I think it is particularly important to point out that the 50% requirement is based on active farmers only, i.e. those actually grazing the commonage. To give an example, if there are 20 shareholders on a commonage, and 15 are claiming shares under the Single Payment Scheme, but only 10 of those are actively grazing the land at present, the 50% requirement to trigger priority access to GLAS is just 5 farmers.

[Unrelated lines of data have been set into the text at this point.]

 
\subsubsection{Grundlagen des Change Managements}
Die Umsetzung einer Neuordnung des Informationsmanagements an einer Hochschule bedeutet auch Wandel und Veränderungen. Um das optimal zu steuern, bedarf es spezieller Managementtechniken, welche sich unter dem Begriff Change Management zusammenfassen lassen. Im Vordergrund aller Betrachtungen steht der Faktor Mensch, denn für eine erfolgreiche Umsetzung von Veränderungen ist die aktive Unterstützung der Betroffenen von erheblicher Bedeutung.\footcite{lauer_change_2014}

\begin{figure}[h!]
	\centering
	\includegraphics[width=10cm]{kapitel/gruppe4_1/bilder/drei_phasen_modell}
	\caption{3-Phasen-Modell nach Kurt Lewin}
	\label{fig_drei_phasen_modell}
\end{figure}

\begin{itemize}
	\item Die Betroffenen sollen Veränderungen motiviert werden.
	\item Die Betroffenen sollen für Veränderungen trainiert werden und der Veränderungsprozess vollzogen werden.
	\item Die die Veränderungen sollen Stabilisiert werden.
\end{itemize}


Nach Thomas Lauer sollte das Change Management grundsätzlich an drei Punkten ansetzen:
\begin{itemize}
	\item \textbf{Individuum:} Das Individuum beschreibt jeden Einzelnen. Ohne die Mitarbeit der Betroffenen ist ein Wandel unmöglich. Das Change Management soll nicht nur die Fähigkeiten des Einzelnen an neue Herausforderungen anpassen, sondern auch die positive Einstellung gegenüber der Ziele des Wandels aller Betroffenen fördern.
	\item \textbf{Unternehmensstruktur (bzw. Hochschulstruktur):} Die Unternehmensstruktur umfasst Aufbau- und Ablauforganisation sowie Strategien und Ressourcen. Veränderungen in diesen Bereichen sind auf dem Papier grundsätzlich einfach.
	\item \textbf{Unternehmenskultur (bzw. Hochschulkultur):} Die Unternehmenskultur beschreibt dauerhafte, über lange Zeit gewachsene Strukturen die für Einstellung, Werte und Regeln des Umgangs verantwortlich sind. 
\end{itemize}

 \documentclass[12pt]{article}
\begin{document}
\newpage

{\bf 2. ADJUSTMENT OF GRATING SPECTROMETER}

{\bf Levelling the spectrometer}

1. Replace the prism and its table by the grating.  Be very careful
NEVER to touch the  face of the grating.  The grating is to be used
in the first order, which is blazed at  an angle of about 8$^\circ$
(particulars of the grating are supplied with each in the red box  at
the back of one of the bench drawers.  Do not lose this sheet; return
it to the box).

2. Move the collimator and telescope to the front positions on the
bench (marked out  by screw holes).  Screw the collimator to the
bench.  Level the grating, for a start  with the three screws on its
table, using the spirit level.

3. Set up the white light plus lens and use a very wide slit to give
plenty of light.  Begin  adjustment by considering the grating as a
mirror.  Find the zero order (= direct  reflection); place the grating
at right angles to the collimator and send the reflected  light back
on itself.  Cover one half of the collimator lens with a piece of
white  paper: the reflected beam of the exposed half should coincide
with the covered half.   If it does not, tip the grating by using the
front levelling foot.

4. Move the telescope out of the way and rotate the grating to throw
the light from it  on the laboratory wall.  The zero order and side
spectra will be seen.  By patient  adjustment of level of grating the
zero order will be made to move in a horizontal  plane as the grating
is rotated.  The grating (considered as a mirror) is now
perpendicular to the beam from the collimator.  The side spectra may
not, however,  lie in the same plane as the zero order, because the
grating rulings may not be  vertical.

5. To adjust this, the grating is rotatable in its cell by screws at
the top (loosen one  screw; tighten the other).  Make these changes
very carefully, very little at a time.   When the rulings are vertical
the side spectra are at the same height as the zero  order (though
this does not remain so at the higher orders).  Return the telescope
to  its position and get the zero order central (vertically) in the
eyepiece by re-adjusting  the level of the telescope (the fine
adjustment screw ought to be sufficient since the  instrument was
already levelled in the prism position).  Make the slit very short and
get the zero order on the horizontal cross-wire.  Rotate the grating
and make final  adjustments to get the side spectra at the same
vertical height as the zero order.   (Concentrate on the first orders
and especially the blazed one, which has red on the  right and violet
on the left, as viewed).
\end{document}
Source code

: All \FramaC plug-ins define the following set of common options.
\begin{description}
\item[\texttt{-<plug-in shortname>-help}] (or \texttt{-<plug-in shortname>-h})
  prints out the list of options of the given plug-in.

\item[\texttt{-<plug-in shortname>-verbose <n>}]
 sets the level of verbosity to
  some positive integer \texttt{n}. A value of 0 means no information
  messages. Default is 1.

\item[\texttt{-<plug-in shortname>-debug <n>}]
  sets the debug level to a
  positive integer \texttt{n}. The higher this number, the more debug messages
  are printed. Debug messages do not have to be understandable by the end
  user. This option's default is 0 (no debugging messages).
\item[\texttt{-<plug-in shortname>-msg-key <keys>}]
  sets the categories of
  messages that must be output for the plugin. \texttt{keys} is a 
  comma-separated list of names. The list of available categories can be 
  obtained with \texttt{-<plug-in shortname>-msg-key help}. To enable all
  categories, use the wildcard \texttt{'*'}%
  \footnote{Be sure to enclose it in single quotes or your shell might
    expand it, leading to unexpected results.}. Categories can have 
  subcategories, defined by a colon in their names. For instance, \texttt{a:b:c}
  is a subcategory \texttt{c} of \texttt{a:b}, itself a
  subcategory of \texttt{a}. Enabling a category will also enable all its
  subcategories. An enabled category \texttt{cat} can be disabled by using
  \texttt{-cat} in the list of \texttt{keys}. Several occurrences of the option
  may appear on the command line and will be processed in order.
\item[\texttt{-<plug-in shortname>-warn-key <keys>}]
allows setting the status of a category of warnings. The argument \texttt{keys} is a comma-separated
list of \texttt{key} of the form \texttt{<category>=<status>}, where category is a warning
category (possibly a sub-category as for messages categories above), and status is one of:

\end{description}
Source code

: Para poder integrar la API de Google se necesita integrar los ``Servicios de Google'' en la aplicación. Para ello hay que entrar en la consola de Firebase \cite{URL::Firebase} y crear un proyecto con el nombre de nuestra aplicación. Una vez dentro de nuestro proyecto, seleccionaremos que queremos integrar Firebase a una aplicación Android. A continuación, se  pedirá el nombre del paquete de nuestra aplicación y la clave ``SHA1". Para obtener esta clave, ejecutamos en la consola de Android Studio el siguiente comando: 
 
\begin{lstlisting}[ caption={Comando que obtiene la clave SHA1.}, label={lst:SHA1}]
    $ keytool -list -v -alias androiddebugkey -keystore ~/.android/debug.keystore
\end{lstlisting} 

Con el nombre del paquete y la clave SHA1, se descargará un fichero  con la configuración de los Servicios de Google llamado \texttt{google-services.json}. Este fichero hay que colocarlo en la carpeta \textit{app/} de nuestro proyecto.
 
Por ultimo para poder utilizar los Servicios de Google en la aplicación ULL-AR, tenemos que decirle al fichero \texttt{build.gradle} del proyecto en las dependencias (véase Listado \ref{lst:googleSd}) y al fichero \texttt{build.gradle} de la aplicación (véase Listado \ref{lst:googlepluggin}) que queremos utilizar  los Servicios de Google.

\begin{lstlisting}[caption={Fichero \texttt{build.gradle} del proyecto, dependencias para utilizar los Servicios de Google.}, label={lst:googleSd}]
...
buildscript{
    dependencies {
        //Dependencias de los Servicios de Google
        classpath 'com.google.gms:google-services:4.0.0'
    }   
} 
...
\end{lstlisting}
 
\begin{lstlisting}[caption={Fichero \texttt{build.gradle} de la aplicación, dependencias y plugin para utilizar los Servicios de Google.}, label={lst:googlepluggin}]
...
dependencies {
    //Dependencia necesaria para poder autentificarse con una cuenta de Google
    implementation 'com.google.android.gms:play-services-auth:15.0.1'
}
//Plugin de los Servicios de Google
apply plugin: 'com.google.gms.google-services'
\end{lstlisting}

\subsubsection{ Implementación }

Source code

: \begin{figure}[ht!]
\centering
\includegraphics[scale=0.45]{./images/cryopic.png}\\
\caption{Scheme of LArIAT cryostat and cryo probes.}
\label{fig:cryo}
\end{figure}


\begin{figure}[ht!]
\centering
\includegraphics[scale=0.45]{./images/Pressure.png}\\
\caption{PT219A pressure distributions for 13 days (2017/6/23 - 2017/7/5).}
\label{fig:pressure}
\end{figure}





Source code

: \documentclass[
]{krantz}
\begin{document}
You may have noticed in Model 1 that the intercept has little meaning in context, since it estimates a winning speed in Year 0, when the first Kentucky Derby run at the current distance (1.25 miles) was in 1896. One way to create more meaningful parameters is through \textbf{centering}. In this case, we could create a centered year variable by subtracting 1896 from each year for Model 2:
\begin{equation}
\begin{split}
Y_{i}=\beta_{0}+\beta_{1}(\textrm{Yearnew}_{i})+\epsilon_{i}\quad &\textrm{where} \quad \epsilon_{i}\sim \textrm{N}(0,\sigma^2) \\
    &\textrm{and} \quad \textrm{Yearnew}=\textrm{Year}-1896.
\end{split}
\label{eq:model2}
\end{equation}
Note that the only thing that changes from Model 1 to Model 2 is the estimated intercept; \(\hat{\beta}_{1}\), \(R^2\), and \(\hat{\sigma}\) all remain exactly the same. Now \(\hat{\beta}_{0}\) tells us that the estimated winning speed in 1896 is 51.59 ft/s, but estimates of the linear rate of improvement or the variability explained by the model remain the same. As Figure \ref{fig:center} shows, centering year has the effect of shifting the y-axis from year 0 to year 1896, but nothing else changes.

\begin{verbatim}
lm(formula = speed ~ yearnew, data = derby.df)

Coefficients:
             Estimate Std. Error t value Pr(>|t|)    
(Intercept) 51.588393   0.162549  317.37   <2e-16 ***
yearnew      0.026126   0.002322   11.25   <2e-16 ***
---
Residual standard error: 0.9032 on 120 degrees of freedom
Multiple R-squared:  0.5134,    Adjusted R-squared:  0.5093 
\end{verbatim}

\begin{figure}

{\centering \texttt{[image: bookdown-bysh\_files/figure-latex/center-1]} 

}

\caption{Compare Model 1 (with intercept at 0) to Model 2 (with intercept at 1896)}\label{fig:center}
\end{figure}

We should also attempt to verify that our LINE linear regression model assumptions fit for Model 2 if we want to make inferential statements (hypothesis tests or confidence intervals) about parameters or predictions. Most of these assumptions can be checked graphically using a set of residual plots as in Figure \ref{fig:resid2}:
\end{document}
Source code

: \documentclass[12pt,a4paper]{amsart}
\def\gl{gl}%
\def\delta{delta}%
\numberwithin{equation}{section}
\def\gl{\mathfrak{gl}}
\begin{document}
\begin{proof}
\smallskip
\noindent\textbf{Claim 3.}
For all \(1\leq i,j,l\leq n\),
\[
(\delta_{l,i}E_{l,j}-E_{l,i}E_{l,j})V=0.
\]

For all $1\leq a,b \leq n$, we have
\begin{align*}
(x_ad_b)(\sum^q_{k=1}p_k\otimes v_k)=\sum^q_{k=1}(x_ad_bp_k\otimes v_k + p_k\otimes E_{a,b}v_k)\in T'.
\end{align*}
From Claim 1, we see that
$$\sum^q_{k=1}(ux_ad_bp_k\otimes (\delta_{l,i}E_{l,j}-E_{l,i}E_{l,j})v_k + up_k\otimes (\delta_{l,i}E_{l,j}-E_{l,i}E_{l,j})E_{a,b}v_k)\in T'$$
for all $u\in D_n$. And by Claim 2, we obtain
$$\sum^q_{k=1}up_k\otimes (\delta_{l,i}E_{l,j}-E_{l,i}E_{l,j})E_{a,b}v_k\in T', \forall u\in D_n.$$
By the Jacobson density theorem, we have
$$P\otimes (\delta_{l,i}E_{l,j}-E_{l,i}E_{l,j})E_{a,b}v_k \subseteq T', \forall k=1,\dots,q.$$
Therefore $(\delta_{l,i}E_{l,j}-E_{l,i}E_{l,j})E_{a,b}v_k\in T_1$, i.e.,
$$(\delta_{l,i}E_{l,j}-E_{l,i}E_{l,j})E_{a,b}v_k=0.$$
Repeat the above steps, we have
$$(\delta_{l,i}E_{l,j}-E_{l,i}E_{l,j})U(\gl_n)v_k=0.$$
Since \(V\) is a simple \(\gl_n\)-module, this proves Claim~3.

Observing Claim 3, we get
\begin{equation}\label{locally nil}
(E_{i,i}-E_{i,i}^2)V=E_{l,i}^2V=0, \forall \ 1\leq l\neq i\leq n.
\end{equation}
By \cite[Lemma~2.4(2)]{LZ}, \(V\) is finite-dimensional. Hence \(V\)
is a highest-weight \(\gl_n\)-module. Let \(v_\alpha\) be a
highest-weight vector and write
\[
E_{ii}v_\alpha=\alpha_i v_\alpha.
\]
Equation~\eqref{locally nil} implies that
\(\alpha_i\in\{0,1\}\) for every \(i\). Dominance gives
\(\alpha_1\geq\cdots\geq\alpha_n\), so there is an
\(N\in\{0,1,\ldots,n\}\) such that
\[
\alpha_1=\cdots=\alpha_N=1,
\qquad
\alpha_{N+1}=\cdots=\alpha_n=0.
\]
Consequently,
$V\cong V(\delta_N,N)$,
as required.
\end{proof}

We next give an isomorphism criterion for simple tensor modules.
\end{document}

I do not believe that a minimum participation requirement based on this model is insurmountable but where real difficulties are being encountered the farmers concerned can approach the Commonage Implementation Committee for assistance. I have also arranged for a series of public meetings at key locations nationwide so that farmers will have an opportunity for themselves to talk to officials from my Department and raise the issues that continue to give them concern. In the last few weeks, I think we have brought a good deal of clarity to the situation and I believe that there is a lot of common ground between what I have proposed and what hill-farmers themselves would like to see in place for their own commonages.

The key points to note in the Ministers response are:

1) GLAS applications are individual applications. This is a vital step forward as individual  applications lead to individual contracts.  This effectively removes any risk of collective punishment and was one of the hill farmers key demands.  

2) Confirmation that the participation of dormant shareholders is not required.

3) A commitment that even where less than 50% of active farmers in a commonage apply for GLAS that  active farmers are not necessarily excluded from the scheme. While adjudication on individual cases is being left to the Commonage Implementation Committee, it is in no ones interest to exclude active farmers and where valid reasons exist I am confident that GLAS approval will follow.

Concerns have been raised by some in the IFA about the one plan one planner requirement for the Commonage Management Plan, I believe these are unfounded. It is clear that if there are multiple plans in operation, than effectively there is no plan.  Multiple plans for the same commonage is a recipe for chaos and serves no ones interests. It follows that if there is to be one plan there can only be one planner.

My understanding is that the active farmers will select a commonage planner to help prepare their Commonage Management Plan. This choice should not obligate them to select that planner for their individual GLAS applications, although they would be free to do so if they wish. The GLAS plan will refer to the Commonage Management Plan just as REPS plans referred to the old Commonage Framework Plans. There is nothing new in this, except that now instead of having a plan imposed on them, the active farmers will have an opportunity to contribute to the development of a workable plan themselves.

This is new ground for planners as well, I believe it will lead to a degree of specialisation, with some planners choosing to focus on this issue, as we have and others more on filling the need for individual GLAS applications and support. If this leads to the efficient delivery of workable plans it will benefit farmers as well.